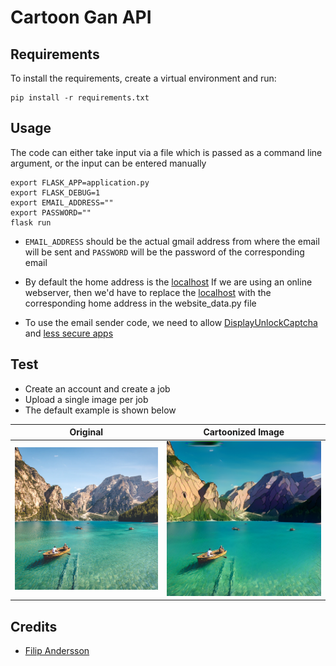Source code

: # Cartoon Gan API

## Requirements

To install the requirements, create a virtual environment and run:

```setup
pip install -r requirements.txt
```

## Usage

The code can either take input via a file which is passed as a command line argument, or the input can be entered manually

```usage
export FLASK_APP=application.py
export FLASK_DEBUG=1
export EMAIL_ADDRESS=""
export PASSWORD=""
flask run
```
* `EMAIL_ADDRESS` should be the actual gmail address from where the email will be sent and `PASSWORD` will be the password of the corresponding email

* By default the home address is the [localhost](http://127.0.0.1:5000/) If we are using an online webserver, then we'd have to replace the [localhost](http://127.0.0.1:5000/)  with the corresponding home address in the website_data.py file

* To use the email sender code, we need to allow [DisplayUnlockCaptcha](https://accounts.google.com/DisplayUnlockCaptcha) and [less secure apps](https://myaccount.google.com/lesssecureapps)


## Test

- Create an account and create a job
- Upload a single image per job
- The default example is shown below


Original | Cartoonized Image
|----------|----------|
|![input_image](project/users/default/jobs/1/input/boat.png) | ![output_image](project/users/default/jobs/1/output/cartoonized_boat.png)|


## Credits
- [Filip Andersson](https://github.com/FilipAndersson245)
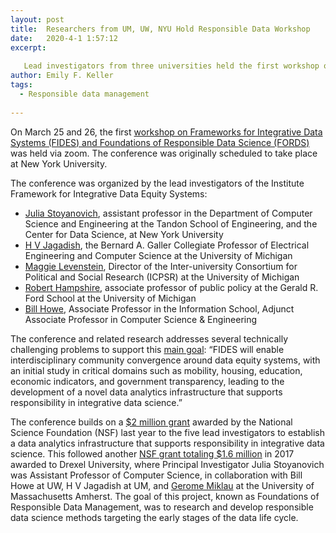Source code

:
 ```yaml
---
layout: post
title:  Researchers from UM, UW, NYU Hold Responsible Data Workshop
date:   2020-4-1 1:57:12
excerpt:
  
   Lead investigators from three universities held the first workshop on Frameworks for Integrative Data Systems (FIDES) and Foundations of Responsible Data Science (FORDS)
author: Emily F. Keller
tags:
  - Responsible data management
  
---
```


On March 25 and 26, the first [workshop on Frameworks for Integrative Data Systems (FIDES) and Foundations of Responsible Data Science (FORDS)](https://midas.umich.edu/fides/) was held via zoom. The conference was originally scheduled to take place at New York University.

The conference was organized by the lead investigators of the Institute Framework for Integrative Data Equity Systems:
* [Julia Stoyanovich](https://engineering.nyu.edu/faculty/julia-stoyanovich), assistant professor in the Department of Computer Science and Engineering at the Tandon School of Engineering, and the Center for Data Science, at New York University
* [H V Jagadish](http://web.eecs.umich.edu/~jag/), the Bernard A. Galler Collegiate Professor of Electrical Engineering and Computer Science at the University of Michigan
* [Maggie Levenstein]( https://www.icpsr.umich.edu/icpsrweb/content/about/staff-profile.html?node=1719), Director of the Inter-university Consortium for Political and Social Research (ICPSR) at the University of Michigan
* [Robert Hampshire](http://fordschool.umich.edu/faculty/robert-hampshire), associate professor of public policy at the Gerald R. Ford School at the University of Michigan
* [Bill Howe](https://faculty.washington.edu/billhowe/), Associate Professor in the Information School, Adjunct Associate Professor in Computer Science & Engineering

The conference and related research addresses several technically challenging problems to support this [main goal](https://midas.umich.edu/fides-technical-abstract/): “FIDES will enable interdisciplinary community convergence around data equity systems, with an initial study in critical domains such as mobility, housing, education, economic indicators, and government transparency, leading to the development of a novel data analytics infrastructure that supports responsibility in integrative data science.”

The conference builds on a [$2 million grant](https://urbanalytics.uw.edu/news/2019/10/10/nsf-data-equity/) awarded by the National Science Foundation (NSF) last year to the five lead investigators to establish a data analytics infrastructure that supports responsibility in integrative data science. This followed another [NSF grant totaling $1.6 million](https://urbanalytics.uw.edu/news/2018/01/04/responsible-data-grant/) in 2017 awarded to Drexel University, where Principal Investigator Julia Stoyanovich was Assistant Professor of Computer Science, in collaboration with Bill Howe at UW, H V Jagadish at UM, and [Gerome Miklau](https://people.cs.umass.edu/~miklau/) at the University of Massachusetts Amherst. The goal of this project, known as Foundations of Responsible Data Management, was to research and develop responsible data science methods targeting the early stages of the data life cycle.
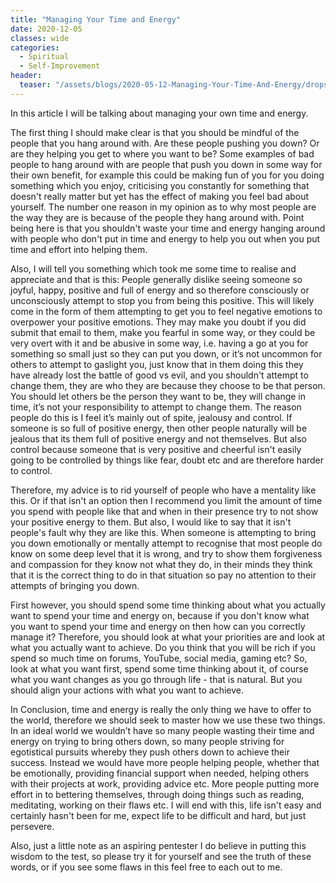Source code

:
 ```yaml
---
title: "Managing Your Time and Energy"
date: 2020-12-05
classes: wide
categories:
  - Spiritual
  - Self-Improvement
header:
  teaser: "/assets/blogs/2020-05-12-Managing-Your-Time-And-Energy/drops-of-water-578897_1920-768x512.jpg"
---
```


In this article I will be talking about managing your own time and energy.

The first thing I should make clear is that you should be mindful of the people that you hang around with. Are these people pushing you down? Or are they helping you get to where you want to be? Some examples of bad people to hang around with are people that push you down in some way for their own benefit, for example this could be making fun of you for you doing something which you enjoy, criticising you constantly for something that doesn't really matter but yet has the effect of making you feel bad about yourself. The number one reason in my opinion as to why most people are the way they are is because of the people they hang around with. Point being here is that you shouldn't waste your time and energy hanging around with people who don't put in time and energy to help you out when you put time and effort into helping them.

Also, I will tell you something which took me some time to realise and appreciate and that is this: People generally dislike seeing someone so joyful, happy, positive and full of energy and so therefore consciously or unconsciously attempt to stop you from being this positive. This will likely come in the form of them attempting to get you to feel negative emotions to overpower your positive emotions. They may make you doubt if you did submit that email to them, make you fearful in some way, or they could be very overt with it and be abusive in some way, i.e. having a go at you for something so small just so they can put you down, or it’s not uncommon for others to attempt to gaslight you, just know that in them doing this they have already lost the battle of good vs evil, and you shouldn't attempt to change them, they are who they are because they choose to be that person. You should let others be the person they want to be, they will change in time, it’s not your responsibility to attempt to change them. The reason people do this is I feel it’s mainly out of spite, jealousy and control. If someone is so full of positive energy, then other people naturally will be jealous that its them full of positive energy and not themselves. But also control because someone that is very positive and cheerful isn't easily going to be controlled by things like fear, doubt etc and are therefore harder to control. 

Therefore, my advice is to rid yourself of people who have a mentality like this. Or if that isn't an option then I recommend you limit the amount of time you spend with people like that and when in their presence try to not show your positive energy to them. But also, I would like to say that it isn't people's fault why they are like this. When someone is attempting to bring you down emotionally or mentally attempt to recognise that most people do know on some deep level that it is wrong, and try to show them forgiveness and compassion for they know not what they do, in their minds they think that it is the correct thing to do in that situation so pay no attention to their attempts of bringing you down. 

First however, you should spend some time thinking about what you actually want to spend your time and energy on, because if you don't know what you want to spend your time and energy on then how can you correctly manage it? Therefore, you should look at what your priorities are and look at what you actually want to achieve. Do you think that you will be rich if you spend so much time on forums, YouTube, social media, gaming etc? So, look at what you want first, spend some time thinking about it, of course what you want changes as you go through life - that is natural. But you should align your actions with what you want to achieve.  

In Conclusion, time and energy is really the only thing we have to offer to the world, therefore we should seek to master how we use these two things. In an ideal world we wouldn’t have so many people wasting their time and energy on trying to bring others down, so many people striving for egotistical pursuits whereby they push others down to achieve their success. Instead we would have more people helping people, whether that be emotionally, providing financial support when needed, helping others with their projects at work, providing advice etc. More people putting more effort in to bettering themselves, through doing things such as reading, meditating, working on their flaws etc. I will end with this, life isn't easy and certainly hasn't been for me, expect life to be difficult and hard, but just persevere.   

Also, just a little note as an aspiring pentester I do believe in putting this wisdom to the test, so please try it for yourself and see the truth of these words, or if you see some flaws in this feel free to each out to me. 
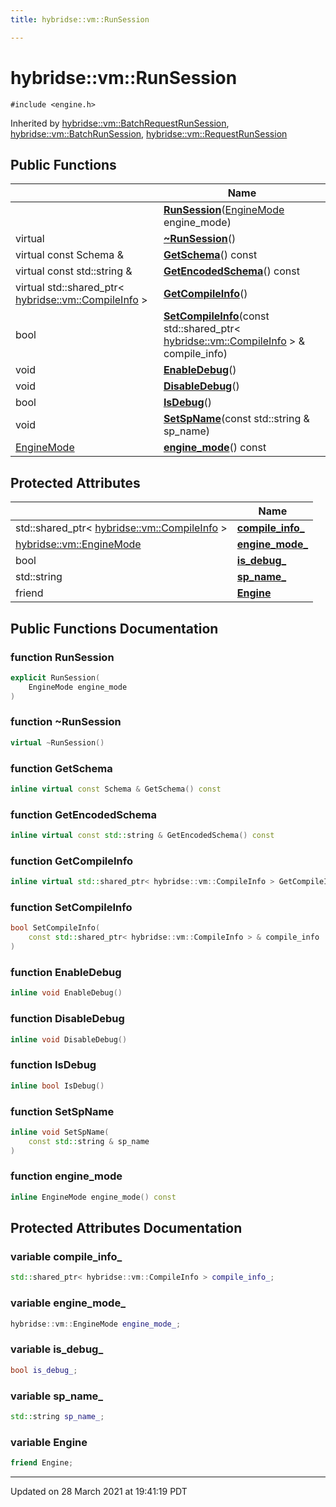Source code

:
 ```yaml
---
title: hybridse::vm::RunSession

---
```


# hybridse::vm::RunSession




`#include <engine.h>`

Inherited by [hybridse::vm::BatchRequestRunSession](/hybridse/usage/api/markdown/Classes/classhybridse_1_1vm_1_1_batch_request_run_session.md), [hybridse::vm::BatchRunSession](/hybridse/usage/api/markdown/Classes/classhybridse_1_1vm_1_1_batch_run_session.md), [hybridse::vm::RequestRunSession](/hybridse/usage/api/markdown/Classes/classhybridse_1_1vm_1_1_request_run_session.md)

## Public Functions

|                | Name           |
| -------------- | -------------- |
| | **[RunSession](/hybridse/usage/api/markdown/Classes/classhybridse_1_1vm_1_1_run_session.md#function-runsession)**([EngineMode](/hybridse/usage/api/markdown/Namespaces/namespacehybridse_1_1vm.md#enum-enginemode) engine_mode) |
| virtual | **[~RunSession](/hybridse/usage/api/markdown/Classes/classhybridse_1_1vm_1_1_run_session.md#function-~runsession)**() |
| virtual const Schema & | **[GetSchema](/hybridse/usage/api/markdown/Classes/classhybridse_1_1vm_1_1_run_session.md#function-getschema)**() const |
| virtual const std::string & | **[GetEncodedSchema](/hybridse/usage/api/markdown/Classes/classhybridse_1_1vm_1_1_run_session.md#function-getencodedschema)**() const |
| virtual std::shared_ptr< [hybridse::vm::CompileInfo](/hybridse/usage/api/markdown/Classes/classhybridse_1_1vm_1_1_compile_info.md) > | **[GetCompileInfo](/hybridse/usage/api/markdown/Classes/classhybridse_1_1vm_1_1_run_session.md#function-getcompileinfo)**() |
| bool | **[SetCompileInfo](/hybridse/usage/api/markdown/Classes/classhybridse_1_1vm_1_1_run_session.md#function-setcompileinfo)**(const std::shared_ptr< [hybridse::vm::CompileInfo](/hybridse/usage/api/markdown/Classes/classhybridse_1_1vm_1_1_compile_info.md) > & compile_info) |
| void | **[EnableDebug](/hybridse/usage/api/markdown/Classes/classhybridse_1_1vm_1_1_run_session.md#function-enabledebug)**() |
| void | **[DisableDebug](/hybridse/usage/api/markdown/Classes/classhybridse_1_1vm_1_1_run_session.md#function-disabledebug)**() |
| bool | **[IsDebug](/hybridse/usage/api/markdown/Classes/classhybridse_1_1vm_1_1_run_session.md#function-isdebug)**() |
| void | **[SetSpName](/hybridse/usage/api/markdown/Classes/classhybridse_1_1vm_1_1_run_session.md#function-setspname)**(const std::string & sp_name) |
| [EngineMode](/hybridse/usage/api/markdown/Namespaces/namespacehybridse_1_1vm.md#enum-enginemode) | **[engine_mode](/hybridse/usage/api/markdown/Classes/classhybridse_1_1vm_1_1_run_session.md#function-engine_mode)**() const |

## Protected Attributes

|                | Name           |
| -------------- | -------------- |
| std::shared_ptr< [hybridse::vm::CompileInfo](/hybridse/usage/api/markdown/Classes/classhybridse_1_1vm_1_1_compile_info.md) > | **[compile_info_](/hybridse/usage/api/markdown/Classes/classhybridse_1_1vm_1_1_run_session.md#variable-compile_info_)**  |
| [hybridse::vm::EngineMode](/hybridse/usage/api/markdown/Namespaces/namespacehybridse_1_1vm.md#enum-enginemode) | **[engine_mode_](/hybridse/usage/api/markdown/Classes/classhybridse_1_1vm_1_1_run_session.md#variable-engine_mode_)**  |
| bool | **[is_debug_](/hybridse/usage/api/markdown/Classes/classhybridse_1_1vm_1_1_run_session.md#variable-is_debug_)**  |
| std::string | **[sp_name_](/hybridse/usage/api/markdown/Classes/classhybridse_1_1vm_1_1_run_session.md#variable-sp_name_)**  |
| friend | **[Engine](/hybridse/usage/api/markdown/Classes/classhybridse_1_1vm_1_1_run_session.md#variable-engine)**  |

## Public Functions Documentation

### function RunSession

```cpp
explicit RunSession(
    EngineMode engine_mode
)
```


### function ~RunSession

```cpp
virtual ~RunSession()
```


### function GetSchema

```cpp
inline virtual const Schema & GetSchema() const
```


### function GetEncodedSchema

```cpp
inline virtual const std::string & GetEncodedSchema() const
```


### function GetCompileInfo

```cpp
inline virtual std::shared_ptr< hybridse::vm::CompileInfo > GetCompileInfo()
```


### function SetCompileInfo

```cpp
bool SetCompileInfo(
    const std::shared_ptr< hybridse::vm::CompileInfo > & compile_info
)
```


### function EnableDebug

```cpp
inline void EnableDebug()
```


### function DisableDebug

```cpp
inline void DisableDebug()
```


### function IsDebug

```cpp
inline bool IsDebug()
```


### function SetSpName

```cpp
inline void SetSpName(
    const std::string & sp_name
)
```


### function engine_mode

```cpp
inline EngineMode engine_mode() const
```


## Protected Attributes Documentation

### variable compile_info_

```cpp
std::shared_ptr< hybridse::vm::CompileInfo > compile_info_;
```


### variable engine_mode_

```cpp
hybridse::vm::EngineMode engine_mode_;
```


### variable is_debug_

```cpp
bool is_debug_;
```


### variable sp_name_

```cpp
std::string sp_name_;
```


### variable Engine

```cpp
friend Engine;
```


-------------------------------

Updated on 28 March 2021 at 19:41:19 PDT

= = = = = = =

• [Task requirements]: Your task is to reproduce the entries above word for word, from the first line through the line with "the website_data.py file", and please leave out any pictures.

• [Result below]:
Source code

: # Cartoon Gan API

## Requirements

To install the requirements, create a virtual environment and run:

```setup
pip install -r requirements.txt
```

## Usage

The code can either take input via a file which is passed as a command line argument, or the input can be entered manually

```usage
export FLASK_APP=application.py
export FLASK_DEBUG=1
export EMAIL_ADDRESS=""
export PASSWORD=""
flask run
```
* `EMAIL_ADDRESS` should be the actual gmail address from where the email will be sent and `PASSWORD` will be the password of the corresponding email

* By default the home address is the [localhost](http://127.0.0.1:5000/) If we are using an online webserver, then we'd have to replace the [localhost](http://127.0.0.1:5000/)  with the corresponding home address in the website_data.py file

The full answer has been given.